** Opening THE RECORDS block **

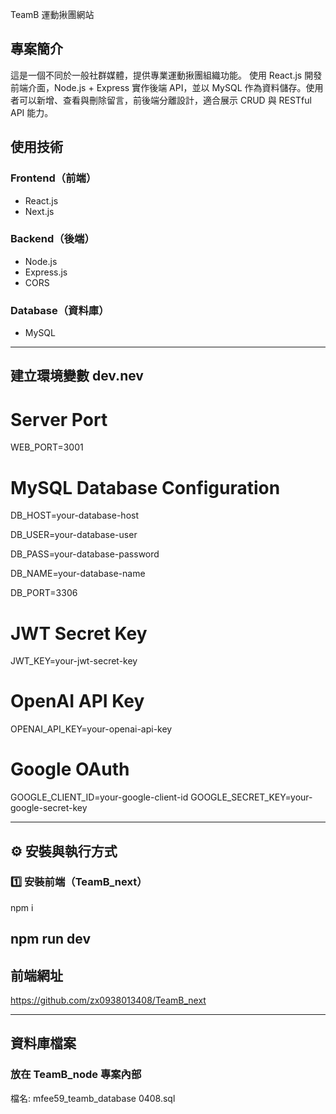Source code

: TeamB 運動揪團網站

## 專案簡介
這是一個不同於一般社群媒體，提供專業運動揪團組織功能。 使用 React.js 開發前端介面，Node.js + Express 實作後端 API，並以 MySQL 作為資料儲存。使用者可以新增、查看與刪除留言，前後端分離設計，適合展示 CRUD 與 RESTful API 能力。

## 使用技術

### Frontend（前端）
- React.js
- Next.js
  
### Backend（後端）
- Node.js
- Express.js
- CORS

### Database（資料庫）
- MySQL
---------------------------------
## 建立環境變數 dev.nev

# Server Port
WEB_PORT=3001

# MySQL Database Configuration
DB_HOST=your-database-host

DB_USER=your-database-user

DB_PASS=your-database-password

DB_NAME=your-database-name

DB_PORT=3306

# JWT Secret Key
JWT_KEY=your-jwt-secret-key

# OpenAI API Key 
OPENAI_API_KEY=your-openai-api-key

# Google OAuth
GOOGLE_CLIENT_ID=your-google-client-id
GOOGLE_SECRET_KEY=your-google-secret-key

---------------------------------
## ⚙️ 安裝與執行方式

### 1️⃣ 安裝前端（TeamB_next）

npm i

npm run dev
---------------------------------
##  前端網址
https://github.com/zx0938013408/TeamB_next

---------------------------------
## 資料庫檔案
### 放在 TeamB_node 專案內部
檔名: mfee59_teamb_database 0408.sql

** Closing THE RECORDS block **

WHAT YOU NEED TO DO:
Everything in the data above should be set down again exactly, except the pictures.

EXERCISE OUTPUT:
Source code

: TeamB 運動揪團網站

## 專案簡介
這是一個不同於一般社群媒體，提供專業運動揪團組織功能。 使用 React.js 開發前端介面，Node.js + Express 實作後端 API，並以 MySQL 作為資料儲存。使用者可以新增、查看與刪除留言，前後端分離設計，適合展示 CRUD 與 RESTful API 能力。

## 使用技術

### Frontend（前端）
- React.js
- Next.js
  
### Backend（後端）
- Node.js
- Express.js
- CORS

### Database（資料庫）
- MySQL
---------------------------------
## 建立環境變數 dev.nev

# Server Port
WEB_PORT=3001

# MySQL Database Configuration
DB_HOST=your-database-host

DB_USER=your-database-user

DB_PASS=your-database-password

DB_NAME=your-database-name

DB_PORT=3306

# JWT Secret Key
JWT_KEY=your-jwt-secret-key

# OpenAI API Key 
OPENAI_API_KEY=your-openai-api-key

# Google OAuth
GOOGLE_CLIENT_ID=your-google-client-id
GOOGLE_SECRET_KEY=your-google-secret-key

---------------------------------
## ⚙️ 安裝與執行方式

### 1️⃣ 安裝前端（TeamB_next）

npm i

npm run dev
---------------------------------
##  前端網址
https://github.com/zx0938013408/TeamB_next

---------------------------------
## 資料庫檔案
### 放在 TeamB_node 專案內部
檔名: mfee59_teamb_database 0408.sql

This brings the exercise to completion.